* [DIRECTIONS FOR THIS TASK]:
Among the lines below, keep only those from the one containing "The results of" through the one containing "via Wi-fi protocol", and reproduce them exactly.

___ INPUT DATA

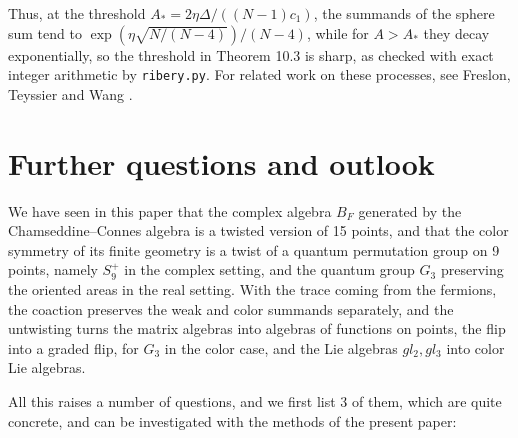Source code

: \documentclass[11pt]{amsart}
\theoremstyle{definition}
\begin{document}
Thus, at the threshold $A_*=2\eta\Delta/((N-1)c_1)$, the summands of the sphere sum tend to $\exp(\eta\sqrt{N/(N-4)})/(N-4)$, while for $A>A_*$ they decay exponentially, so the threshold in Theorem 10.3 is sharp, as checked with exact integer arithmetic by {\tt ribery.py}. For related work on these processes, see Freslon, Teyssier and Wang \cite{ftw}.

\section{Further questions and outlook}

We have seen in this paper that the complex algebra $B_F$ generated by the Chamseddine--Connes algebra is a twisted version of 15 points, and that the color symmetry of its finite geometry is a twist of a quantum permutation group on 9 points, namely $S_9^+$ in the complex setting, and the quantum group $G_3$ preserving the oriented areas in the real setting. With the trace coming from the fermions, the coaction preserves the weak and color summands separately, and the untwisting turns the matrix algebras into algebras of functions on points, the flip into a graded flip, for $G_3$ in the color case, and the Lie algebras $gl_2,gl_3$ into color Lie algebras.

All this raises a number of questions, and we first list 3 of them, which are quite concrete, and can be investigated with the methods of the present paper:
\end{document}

______
___ INPUT DATA

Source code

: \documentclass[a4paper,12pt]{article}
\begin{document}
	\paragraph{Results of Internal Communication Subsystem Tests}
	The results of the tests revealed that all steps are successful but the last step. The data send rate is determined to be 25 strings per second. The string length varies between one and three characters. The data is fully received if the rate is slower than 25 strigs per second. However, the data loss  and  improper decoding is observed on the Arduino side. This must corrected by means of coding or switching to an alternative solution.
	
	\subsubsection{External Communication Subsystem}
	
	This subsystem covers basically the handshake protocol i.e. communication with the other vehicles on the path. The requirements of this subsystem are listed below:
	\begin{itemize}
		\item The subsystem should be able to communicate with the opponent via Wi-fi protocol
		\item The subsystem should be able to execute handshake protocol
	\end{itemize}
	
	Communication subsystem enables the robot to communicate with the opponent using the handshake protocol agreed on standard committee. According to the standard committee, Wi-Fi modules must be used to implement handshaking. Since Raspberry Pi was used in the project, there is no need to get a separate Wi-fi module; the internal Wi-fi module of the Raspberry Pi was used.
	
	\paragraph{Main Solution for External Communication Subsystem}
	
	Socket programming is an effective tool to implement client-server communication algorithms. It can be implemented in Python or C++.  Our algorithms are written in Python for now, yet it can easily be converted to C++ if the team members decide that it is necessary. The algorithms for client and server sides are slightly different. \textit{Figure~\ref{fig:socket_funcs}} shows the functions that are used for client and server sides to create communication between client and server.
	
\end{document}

______

* [RESPONSE AREA]:
	The results of the tests revealed that all steps are successful but the last step. The data send rate is determined to be 25 strings per second. The string length varies between one and three characters. The data is fully received if the rate is slower than 25 strigs per second. However, the data loss  and  improper decoding is observed on the Arduino side. This must corrected by means of coding or switching to an alternative solution.
	
	\subsubsection{External Communication Subsystem}
	
	This subsystem covers basically the handshake protocol i.e. communication with the other vehicles on the path. The requirements of this subsystem are listed below:
	\begin{itemize}
		\item The subsystem should be able to communicate with the opponent via Wi-fi protocol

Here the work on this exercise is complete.